Problem description: Print the complete set of entries exactly.

++++ Given records ++++

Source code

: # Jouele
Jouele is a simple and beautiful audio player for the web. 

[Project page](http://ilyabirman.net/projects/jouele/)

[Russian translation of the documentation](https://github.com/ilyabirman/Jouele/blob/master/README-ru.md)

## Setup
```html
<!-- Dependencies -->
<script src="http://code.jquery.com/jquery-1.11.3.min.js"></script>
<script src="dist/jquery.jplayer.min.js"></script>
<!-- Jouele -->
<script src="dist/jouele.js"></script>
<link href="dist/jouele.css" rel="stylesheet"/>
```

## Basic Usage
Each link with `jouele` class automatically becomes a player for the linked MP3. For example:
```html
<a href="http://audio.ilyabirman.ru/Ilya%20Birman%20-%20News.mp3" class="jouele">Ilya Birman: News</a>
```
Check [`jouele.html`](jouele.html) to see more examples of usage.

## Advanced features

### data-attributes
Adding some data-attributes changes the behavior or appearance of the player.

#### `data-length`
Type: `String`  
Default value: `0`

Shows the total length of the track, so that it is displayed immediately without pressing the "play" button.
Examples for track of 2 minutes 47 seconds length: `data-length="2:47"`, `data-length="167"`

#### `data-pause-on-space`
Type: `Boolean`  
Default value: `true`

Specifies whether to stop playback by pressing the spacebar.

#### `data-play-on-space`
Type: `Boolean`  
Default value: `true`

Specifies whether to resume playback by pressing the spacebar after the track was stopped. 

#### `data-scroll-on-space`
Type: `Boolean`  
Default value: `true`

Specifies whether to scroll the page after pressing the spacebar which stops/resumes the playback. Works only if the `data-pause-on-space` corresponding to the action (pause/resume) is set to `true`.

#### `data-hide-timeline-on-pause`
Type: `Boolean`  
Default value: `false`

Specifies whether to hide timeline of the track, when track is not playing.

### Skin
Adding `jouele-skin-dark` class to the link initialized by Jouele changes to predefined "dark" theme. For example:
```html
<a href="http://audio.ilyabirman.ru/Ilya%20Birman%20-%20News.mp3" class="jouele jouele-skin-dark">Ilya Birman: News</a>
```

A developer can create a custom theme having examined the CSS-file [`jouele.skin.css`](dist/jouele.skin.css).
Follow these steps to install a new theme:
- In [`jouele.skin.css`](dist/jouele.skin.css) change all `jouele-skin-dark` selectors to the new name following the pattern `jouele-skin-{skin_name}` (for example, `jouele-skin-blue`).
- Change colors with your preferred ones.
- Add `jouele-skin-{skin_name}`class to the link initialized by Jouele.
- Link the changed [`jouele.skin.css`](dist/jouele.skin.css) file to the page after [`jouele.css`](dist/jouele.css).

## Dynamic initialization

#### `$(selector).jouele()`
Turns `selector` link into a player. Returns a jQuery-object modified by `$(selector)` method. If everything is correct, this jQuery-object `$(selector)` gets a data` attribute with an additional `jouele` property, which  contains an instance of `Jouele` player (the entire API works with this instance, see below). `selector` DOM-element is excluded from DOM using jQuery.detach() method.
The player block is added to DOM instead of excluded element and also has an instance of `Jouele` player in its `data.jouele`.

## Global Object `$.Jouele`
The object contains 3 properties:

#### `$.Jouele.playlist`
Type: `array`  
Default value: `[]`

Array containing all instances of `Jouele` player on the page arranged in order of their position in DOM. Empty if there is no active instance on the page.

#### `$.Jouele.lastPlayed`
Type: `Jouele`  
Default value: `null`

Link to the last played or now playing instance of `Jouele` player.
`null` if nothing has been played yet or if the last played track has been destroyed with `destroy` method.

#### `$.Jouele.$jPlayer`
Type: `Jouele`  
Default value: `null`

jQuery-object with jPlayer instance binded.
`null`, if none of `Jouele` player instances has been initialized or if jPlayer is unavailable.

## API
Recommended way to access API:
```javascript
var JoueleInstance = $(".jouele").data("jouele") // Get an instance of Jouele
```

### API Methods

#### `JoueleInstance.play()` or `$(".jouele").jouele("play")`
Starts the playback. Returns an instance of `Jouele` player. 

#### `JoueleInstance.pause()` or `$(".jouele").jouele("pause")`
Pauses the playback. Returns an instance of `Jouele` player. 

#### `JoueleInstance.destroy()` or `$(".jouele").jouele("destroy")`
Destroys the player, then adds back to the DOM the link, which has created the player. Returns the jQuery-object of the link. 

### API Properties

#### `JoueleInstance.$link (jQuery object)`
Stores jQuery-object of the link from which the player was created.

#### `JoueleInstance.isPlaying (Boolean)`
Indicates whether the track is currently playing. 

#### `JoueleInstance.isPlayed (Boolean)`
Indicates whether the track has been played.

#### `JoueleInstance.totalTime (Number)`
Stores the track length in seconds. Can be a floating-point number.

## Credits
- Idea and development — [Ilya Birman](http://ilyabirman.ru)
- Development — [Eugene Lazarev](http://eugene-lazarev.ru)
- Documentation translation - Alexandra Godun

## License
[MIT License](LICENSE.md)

++++

Exercise solution:
Source code

: # Jouele
Jouele is a simple and beautiful audio player for the web. 

[Project page](http://ilyabirman.net/projects/jouele/)

[Russian translation of the documentation](https://github.com/ilyabirman/Jouele/blob/master/README-ru.md)

## Setup
```html
<!-- Dependencies -->
<script src="http://code.jquery.com/jquery-1.11.3.min.js"></script>
<script src="dist/jquery.jplayer.min.js"></script>
<!-- Jouele -->
<script src="dist/jouele.js"></script>
<link href="dist/jouele.css" rel="stylesheet"/>
```

## Basic Usage
Each link with `jouele` class automatically becomes a player for the linked MP3. For example:
```html
<a href="http://audio.ilyabirman.ru/Ilya%20Birman%20-%20News.mp3" class="jouele">Ilya Birman: News</a>
```
Check [`jouele.html`](jouele.html) to see more examples of usage.

## Advanced features

### data-attributes
Adding some data-attributes changes the behavior or appearance of the player.

#### `data-length`
Type: `String`  
Default value: `0`

Shows the total length of the track, so that it is displayed immediately without pressing the "play" button.
Examples for track of 2 minutes 47 seconds length: `data-length="2:47"`, `data-length="167"`

#### `data-pause-on-space`
Type: `Boolean`  
Default value: `true`

Specifies whether to stop playback by pressing the spacebar.

#### `data-play-on-space`
Type: `Boolean`  
Default value: `true`

Specifies whether to resume playback by pressing the spacebar after the track was stopped. 

#### `data-scroll-on-space`
Type: `Boolean`  
Default value: `true`

Specifies whether to scroll the page after pressing the spacebar which stops/resumes the playback. Works only if the `data-pause-on-space` corresponding to the action (pause/resume) is set to `true`.

#### `data-hide-timeline-on-pause`
Type: `Boolean`  
Default value: `false`

Specifies whether to hide timeline of the track, when track is not playing.

### Skin
Adding `jouele-skin-dark` class to the link initialized by Jouele changes to predefined "dark" theme. For example:
```html
<a href="http://audio.ilyabirman.ru/Ilya%20Birman%20-%20News.mp3" class="jouele jouele-skin-dark">Ilya Birman: News</a>
```

A developer can create a custom theme having examined the CSS-file [`jouele.skin.css`](dist/jouele.skin.css).
Follow these steps to install a new theme:
- In [`jouele.skin.css`](dist/jouele.skin.css) change all `jouele-skin-dark` selectors to the new name following the pattern `jouele-skin-{skin_name}` (for example, `jouele-skin-blue`).
- Change colors with your preferred ones.
- Add `jouele-skin-{skin_name}`class to the link initialized by Jouele.
- Link the changed [`jouele.skin.css`](dist/jouele.skin.css) file to the page after [`jouele.css`](dist/jouele.css).

## Dynamic initialization

#### `$(selector).jouele()`
Turns `selector` link into a player. Returns a jQuery-object modified by `$(selector)` method. If everything is correct, this jQuery-object `$(selector)` gets a data` attribute with an additional `jouele` property, which  contains an instance of `Jouele` player (the entire API works with this instance, see below). `selector` DOM-element is excluded from DOM using jQuery.detach() method.
The player block is added to DOM instead of excluded element and also has an instance of `Jouele` player in its `data.jouele`.

## Global Object `$.Jouele`
The object contains 3 properties:

#### `$.Jouele.playlist`
Type: `array`  
Default value: `[]`

Array containing all instances of `Jouele` player on the page arranged in order of their position in DOM. Empty if there is no active instance on the page.

#### `$.Jouele.lastPlayed`
Type: `Jouele`  
Default value: `null`

Link to the last played or now playing instance of `Jouele` player.
`null` if nothing has been played yet or if the last played track has been destroyed with `destroy` method.

#### `$.Jouele.$jPlayer`
Type: `Jouele`  
Default value: `null`

jQuery-object with jPlayer instance binded.
`null`, if none of `Jouele` player instances has been initialized or if jPlayer is unavailable.

## API
Recommended way to access API:
```javascript
var JoueleInstance = $(".jouele").data("jouele") // Get an instance of Jouele
```

### API Methods

#### `JoueleInstance.play()` or `$(".jouele").jouele("play")`
Starts the playback. Returns an instance of `Jouele` player. 

#### `JoueleInstance.pause()` or `$(".jouele").jouele("pause")`
Pauses the playback. Returns an instance of `Jouele` player. 

#### `JoueleInstance.destroy()` or `$(".jouele").jouele("destroy")`
Destroys the player, then adds back to the DOM the link, which has created the player. Returns the jQuery-object of the link. 

### API Properties

#### `JoueleInstance.$link (jQuery object)`
Stores jQuery-object of the link from which the player was created.

#### `JoueleInstance.isPlaying (Boolean)`
Indicates whether the track is currently playing. 

#### `JoueleInstance.isPlayed (Boolean)`
Indicates whether the track has been played.

#### `JoueleInstance.totalTime (Number)`
Stores the track length in seconds. Can be a floating-point number.

## Credits
- Idea and development — [Ilya Birman](http://ilyabirman.ru)
- Development — [Eugene Lazarev](http://eugene-lazarev.ru)
- Documentation translation - Alexandra Godun

## License
[MIT License](LICENSE.md)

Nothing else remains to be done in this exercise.